Under this new model, there’s no room for smaller movies. Setting aside all the other damage this will cause (this deal could easily kill independent theaters and any distributor who isn’t a massive theater chain), the AMC-Universal pact harms filmmakers who are looking to build a reputation, but are now going to be shuttled into the streaming pipeline that directors like Lulu Wang sought to avoid.

It’s not that streaming is inherently bad, but it does not offer the same benefits to a rising director. Part of the problem is that streaming is a black box. There’s no way to know if a film has done well or not, so it’s not like a filmmaker can point to public statistics and show how their movie performed relative to expectations. There are no expectations, and there are no public statistics. The movie plays on a streaming service, maybe it gets a little bit of attention in the press or on social media, and then everyone moves on to the next thing. It’s not an event or a work of art, but instead it’s content for the machine. It serves the streamer more than it serves the artist.

That leads to the second problem, which is that services like Netflix, Amazon, and even PVOD are more about content. No one knows how a film performs on PVOD, but it doesn’t matter because it’s now simply part of a new revenue stream, and one where the studio doesn’t have to share performance statistics. It’s also now out of the public eye because it is content without a push for the director’s brand. It’s simply a rental that you enjoy on the couch, not a film you make time to go out and see. What happens to new talent when no one knows if their films found an audience? Even if those numbers are shared internally, there will no external buzz to drive viewers to seek out new talent.

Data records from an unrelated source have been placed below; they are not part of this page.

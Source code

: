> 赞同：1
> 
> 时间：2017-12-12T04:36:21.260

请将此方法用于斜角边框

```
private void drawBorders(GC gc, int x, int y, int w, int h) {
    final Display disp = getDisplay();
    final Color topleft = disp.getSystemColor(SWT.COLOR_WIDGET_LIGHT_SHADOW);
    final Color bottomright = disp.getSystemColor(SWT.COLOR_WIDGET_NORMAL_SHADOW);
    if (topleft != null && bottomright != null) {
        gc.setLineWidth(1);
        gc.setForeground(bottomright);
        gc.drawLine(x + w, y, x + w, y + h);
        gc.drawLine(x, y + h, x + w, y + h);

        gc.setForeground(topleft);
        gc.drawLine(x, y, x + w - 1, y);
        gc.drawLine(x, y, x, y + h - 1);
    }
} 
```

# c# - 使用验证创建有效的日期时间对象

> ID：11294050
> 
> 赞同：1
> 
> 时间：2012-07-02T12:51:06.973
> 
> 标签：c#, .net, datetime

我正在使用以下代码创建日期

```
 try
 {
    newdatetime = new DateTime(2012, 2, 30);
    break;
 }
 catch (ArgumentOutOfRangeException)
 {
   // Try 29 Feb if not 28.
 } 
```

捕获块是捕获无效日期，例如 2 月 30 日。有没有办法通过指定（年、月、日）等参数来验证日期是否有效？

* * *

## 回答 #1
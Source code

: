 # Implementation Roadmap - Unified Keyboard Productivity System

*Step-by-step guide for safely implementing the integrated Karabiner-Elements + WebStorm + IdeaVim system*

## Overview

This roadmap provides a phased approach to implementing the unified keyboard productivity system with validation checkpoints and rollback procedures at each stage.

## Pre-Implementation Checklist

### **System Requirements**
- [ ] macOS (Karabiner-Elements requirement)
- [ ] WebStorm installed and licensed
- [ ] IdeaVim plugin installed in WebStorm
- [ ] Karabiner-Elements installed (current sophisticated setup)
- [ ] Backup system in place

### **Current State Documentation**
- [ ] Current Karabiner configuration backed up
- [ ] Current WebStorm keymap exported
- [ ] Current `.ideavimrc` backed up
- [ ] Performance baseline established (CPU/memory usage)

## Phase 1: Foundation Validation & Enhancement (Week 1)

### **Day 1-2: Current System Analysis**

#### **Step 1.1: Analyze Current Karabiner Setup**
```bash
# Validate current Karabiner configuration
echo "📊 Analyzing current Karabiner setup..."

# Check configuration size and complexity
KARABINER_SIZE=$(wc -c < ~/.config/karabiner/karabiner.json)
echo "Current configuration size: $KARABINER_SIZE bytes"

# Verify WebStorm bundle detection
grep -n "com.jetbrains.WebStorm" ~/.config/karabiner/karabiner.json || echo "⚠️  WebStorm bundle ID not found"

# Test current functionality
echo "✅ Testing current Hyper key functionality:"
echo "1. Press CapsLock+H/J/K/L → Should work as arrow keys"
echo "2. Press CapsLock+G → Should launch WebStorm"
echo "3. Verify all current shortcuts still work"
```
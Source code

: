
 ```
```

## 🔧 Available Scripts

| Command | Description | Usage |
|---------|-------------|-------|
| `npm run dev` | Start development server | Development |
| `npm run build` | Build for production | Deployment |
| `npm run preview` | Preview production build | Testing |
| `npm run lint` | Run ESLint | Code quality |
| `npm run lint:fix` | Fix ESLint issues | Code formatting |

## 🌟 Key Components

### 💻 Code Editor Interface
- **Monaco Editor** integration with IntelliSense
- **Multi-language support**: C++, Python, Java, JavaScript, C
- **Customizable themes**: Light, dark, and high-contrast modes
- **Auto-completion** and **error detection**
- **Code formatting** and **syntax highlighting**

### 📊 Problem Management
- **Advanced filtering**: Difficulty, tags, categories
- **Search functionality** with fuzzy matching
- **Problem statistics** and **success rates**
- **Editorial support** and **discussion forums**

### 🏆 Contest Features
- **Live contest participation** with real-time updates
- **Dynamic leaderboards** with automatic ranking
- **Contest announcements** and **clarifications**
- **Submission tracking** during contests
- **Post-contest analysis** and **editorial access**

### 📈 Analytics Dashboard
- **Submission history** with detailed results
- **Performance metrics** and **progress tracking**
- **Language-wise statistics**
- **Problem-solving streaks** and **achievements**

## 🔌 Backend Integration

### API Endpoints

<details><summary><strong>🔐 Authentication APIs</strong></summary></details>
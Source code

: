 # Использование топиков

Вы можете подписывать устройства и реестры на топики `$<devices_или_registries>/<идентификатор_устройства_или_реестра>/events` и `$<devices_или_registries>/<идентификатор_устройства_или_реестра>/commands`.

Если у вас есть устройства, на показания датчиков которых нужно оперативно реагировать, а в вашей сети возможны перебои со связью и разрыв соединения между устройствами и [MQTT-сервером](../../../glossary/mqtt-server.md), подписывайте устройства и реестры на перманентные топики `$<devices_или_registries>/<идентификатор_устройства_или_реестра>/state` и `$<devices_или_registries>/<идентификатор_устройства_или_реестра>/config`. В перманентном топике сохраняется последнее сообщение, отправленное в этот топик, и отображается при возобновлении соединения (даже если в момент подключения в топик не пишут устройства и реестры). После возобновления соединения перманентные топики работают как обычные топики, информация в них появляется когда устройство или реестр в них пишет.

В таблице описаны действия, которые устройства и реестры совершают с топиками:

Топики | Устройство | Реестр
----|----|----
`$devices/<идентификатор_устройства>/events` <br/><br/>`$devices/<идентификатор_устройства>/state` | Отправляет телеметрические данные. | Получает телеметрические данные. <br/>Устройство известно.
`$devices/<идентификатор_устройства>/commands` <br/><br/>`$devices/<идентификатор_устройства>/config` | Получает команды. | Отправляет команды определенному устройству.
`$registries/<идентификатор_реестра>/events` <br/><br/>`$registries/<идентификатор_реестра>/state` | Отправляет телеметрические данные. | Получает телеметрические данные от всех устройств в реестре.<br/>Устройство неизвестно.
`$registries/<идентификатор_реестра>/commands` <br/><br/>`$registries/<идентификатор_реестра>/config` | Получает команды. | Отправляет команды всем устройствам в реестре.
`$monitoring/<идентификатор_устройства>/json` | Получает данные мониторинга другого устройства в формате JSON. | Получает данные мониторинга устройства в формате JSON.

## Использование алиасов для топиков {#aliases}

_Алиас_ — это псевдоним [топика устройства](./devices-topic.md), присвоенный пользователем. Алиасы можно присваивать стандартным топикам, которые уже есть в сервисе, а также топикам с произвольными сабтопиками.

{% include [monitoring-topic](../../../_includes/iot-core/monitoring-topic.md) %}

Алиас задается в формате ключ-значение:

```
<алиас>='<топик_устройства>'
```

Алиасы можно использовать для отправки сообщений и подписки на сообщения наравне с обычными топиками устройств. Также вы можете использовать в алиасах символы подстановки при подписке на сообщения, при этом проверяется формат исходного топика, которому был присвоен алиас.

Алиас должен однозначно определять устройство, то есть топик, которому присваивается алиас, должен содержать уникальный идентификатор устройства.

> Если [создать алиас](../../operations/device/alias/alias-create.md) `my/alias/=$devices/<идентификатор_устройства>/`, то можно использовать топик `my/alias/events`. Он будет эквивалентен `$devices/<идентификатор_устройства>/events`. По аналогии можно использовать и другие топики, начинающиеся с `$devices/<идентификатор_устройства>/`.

The AMC-Universal deal probably won’t affect established talent in Hollywood, but it creates a new divide where smaller films and rising filmmakers who were already struggling to make their voices heard will have an even tougher time in a landscape that prioritizes blockbusters and shuttles mid-range and indie pictures to a PVOD wasteland where the consumer will ponder if they want to pay $20 to watch a movie, or if they’ll just flip over to other content on Netflix or Amazon. With a release window of just 17 days, there’s no time to build word of mouth for the next Lulu Wang. That director now just makes a film that’s destined for PVOD, and if anyone sees it there, we’ll never know.